Creating reagent libraries using the create_reagent_library script

create_reagent_library.py Command Help takes a structure file and creates reagent library files in the format required by combinatorial_synthesis Command Help, optionally installing them to your ~/.schrodinger directory. It is recommended to use the following options, for the reasons given:

  • -neutralize: the way the default reaction library is written, it is assumed that functional groups are in their neutral form; for example, carboxylic acids are protonated and amines are deprotonated. To ensure that reactants generated by the script are compatible with this convention, add this option.

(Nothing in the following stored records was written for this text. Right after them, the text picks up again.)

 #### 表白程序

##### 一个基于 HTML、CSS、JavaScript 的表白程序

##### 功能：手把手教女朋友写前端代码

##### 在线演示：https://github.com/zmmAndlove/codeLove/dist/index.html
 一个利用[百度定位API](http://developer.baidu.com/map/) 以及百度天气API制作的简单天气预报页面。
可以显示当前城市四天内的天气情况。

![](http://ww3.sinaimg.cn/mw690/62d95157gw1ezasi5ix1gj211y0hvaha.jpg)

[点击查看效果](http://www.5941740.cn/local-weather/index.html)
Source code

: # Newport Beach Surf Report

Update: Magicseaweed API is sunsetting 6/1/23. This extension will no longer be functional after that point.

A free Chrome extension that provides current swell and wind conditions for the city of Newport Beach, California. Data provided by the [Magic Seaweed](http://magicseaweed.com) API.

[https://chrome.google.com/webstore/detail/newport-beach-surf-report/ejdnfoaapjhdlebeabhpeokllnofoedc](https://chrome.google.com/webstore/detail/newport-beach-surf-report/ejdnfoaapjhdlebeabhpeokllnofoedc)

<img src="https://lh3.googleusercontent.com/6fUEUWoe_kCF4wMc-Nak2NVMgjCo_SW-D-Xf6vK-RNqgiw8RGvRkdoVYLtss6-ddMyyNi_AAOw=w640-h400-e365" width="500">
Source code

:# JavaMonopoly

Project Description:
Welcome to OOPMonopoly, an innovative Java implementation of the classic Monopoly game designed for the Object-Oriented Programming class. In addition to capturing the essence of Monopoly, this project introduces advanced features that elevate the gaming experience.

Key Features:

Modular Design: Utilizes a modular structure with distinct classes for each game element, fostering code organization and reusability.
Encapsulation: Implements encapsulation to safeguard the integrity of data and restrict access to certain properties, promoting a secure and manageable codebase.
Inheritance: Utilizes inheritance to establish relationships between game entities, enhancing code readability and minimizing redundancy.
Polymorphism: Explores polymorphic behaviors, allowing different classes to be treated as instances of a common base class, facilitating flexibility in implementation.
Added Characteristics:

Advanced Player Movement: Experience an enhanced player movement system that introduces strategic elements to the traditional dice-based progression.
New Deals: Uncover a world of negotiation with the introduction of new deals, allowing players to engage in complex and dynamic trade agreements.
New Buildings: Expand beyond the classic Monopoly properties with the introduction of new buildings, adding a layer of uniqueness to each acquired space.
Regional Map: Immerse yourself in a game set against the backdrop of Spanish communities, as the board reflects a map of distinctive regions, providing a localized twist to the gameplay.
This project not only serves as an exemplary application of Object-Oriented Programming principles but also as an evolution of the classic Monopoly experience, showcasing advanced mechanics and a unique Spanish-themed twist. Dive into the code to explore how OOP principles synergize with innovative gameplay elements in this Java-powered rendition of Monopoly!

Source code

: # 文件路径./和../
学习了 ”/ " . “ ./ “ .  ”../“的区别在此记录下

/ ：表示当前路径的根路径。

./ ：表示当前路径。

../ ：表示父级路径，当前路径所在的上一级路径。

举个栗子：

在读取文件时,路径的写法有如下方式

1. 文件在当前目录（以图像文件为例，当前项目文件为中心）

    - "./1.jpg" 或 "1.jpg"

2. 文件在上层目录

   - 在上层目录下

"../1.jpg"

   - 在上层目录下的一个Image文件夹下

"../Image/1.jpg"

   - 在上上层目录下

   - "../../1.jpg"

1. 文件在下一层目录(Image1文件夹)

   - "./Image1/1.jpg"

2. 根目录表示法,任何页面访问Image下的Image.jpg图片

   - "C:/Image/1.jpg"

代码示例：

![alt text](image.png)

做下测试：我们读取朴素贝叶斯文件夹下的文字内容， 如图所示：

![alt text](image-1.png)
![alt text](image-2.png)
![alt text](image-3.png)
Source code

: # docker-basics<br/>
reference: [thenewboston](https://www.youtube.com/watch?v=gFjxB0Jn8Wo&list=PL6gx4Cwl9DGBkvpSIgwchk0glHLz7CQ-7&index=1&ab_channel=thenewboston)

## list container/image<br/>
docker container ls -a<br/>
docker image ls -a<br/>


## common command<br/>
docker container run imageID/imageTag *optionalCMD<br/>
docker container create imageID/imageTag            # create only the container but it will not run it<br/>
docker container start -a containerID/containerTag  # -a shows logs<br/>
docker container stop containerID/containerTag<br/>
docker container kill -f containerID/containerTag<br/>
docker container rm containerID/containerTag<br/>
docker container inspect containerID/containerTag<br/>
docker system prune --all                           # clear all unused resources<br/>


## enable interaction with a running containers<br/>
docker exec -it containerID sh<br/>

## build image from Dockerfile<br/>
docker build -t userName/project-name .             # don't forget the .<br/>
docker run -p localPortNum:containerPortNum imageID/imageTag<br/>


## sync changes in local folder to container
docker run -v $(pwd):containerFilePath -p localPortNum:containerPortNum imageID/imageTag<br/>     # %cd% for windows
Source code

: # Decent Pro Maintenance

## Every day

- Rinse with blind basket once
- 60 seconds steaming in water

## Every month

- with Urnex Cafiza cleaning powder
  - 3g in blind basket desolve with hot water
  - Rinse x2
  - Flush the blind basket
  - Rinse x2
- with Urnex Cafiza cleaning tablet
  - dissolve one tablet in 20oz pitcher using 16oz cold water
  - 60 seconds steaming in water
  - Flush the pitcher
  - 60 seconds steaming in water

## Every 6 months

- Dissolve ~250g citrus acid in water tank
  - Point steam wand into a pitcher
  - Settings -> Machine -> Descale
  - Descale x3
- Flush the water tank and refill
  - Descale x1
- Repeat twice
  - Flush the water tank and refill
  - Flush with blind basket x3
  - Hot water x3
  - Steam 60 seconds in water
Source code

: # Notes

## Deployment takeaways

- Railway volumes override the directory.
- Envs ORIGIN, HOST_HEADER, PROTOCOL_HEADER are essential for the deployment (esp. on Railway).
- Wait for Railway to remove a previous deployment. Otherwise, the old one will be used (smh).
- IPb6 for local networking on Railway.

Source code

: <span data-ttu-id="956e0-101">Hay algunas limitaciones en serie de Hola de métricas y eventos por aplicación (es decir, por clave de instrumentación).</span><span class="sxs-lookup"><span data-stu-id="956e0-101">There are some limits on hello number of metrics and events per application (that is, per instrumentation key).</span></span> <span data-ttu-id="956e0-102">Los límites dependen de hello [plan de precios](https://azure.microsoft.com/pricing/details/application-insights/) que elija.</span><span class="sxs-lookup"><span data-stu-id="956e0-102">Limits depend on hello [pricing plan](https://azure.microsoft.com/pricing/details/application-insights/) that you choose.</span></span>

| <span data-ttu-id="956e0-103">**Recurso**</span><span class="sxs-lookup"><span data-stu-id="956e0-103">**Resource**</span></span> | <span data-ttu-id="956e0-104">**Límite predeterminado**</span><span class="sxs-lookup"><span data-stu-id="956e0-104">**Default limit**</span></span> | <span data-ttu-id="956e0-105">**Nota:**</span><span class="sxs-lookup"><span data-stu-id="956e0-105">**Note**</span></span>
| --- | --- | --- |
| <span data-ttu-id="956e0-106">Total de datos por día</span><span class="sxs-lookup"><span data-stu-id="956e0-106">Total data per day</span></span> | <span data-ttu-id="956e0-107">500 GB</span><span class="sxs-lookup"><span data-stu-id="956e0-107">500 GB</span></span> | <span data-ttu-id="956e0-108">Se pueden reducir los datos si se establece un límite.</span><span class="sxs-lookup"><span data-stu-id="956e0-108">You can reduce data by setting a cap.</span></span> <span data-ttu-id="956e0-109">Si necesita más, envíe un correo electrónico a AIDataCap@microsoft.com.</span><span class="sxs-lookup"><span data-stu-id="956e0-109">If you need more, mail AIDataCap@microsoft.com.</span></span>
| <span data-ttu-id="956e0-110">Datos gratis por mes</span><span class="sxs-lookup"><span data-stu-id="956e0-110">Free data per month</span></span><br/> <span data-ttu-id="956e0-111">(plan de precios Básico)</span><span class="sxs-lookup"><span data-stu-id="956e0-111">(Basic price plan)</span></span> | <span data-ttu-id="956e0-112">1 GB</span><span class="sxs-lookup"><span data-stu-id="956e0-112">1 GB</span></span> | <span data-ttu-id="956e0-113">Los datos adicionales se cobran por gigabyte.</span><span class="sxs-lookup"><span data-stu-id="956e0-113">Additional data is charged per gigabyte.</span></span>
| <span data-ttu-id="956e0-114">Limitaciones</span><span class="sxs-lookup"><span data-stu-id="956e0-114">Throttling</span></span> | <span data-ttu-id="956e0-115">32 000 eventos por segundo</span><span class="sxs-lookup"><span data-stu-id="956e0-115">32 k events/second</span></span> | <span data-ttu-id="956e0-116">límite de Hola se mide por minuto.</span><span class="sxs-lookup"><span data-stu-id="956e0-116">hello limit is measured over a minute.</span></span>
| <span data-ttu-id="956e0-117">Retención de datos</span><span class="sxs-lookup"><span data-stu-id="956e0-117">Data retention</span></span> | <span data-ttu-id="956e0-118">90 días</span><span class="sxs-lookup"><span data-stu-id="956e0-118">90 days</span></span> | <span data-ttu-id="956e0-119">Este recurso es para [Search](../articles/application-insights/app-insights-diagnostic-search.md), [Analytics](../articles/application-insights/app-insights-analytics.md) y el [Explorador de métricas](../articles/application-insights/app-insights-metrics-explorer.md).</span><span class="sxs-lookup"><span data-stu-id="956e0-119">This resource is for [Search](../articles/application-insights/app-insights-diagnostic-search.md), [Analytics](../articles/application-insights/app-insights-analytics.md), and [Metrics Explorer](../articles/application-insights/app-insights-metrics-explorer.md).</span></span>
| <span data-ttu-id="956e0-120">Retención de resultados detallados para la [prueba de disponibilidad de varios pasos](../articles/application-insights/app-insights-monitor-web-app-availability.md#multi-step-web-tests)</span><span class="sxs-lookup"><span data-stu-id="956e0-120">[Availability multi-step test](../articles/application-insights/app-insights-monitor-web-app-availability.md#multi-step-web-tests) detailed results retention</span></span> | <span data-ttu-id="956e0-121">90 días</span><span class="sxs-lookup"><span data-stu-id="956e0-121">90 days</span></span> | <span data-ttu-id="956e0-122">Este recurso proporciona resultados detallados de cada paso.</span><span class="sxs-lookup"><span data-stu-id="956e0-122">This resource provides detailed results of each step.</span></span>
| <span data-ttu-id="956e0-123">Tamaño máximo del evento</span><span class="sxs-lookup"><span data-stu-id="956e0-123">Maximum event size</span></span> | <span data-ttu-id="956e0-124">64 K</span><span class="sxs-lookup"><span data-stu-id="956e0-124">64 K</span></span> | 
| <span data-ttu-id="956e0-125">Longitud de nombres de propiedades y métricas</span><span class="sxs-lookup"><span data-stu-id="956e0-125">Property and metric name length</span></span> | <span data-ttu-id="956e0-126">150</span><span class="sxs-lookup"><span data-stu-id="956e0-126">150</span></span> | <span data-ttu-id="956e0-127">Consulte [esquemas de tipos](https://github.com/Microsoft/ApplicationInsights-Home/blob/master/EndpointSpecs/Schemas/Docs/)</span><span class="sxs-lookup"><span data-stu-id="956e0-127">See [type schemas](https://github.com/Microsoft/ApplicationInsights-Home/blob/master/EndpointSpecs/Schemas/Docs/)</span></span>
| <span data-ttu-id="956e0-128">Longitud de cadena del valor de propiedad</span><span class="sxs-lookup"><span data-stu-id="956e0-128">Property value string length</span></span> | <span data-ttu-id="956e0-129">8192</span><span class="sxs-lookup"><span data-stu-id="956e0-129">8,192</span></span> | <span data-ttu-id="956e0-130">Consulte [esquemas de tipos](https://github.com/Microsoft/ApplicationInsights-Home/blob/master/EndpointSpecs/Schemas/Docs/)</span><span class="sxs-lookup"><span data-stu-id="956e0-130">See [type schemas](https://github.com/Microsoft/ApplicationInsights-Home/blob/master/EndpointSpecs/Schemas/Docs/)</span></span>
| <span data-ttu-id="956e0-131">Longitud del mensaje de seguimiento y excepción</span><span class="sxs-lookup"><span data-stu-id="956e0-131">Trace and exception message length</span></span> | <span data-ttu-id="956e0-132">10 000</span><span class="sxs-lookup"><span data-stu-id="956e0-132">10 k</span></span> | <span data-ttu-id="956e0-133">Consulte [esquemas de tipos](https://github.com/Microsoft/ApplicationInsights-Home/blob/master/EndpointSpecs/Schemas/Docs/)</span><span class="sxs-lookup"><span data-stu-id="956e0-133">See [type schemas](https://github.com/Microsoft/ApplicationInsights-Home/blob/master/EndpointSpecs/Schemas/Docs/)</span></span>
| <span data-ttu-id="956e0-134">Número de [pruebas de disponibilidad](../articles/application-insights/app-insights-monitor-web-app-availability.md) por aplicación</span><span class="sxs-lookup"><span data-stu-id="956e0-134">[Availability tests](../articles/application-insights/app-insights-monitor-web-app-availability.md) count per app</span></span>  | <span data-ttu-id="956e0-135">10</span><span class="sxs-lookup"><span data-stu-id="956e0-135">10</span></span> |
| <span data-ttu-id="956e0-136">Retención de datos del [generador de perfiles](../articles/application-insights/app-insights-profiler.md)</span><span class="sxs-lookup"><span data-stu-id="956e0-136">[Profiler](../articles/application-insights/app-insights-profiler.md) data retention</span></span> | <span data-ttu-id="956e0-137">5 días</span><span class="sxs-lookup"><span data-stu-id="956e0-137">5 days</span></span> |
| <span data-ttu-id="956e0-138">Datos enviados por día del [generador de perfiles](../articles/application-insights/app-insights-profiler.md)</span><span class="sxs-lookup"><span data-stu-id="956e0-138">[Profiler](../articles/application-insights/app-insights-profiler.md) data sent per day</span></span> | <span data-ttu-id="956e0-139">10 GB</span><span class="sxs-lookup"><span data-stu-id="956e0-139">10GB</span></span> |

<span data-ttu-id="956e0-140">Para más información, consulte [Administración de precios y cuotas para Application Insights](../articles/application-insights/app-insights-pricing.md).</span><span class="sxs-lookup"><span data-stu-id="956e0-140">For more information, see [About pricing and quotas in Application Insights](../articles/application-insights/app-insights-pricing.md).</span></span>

  • -desalt: reactions in PathFinder are meant to act on one molecule at a time; if your building block library has salts, use this option to throw out the counterion.

    See create_reagent_library.py Command Help for information on the command options.

Reagent sources

By default, combinatorial_synthesis.py uses the reagent sources specified in the route file. In the case of reagents identified by reagent class, the script tries to find a file with a name based the reagent class in each of the following directories, in order of decreasing precedence:

  1. Directories specified with the -library_path argument;

  2. Directories specified via the SCHRODINGER_REAGENT_LIB environment variable;

  3. ~/.schrodinger/reagents or its Windows equivalent;

  4. $SCHRODINGER/mmshare-v*/data/reagents

For example, if a route requires a starting material of class "alcohol", the script will look for structure files matching alcohol.*, and if one structure file is found (e.g., alcohol.sdf) in a given directory, it is used as the reagent source. If multiple structure files are found in the same directory, an error is raised.

You can override the default reagent sources via the -r command-line option, which allows the specification of a reagent source for each starting material, identified by index. Before running the enumeration, you can get a summary of the route by passing the -print option:

$ run combinatorial_synthesis.py -print route-6.json
Alkylation-SN2-nuc=N
   R-Transform-Alkyl-Halide_to_ROH
       1: alcohol
   Schotten-Baumann_Amide
       2: acyl_chloride
       3: amine

The reagent lines all start with an indented number (the reagent index) followed by a colon. To specify non-default reagent sources for the alcohol (index #1), you could do the following:

$ run combinatorial_synthesis.py -r 1=my_alcohols.sdf route-6.json

The -r option can be passed multiple times; one per non-default reagent source.

Reagent classes data

This JSON object contains additional information about a reagent class. A reagent classes object looks like this:

{
  "acid_chlorides": {
    "description": "Handle with care!",
    "reactive": true,
    "smarts": "[#6:102]-[#6:5](=O)-Cl"
  },
  "alcohols": {
    "description": "Everybody's favorite functional group!",
    "reactive": false,
    "smarts": "[#6;!$([#6]=O):102]-[O;H1]"
  }
}

The available fields are:

  • reactive: compounds of a reactive reagent class should be starting materials for a route and can't appear in intermediate steps. For example, acid chlorides.

  • description: for informational purposes, maybe to show in the GUI.

  • smarts: may be used by create_reagent_library.py to create a reagent file for this class.